- **Task instructions**
Retrieve all lines below that have the string "Option".

- **Dataset records**
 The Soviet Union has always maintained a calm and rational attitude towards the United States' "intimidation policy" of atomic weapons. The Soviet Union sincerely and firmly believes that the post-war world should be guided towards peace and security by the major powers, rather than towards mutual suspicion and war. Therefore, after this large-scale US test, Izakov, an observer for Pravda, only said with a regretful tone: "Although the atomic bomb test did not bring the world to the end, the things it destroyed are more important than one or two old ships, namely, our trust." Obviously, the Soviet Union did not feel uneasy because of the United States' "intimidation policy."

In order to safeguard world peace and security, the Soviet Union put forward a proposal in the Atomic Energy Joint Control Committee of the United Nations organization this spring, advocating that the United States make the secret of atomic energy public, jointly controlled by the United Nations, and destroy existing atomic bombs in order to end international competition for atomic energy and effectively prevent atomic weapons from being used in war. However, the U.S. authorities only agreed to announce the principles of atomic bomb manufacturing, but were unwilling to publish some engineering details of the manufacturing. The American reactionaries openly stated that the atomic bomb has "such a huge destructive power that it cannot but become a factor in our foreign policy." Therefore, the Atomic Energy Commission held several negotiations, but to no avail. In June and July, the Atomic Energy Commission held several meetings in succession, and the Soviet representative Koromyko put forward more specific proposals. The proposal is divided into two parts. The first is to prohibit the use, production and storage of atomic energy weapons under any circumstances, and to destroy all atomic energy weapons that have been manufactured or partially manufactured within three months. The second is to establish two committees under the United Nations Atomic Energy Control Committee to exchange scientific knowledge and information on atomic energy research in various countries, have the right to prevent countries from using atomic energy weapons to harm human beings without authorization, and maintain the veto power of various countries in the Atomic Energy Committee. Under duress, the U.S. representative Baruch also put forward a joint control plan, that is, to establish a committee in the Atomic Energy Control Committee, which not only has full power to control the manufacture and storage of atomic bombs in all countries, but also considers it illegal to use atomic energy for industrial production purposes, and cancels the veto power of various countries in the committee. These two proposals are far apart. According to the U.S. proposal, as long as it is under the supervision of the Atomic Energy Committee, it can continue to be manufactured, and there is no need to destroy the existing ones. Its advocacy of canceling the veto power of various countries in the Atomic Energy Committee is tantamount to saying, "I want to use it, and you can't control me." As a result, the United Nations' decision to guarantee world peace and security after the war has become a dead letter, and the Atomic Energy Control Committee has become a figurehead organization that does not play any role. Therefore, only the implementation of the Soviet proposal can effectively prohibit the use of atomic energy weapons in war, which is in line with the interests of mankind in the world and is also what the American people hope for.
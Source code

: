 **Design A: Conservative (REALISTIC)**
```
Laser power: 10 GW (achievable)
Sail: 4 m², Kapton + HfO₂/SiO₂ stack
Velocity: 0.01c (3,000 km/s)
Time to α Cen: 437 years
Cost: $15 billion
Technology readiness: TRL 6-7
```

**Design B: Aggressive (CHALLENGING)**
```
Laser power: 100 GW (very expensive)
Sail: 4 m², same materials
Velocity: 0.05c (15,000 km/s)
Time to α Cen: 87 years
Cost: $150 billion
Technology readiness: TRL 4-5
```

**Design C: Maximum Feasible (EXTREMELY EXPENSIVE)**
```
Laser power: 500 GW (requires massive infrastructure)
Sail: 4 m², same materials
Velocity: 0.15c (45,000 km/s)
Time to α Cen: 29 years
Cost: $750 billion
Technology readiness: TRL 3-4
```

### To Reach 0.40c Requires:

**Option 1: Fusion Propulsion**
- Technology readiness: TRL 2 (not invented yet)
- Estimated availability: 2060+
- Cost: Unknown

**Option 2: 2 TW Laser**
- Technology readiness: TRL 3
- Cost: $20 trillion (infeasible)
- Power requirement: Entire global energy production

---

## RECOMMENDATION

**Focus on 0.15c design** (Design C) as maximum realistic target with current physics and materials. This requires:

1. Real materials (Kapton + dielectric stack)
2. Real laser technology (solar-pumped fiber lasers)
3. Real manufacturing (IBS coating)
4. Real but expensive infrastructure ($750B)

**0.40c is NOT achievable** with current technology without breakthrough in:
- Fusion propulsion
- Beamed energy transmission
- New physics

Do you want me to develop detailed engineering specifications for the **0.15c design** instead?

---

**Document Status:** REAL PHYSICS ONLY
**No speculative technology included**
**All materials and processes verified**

- **Task output**
**Option 1: Fusion Propulsion**
**Option 2: 2 TW Laser**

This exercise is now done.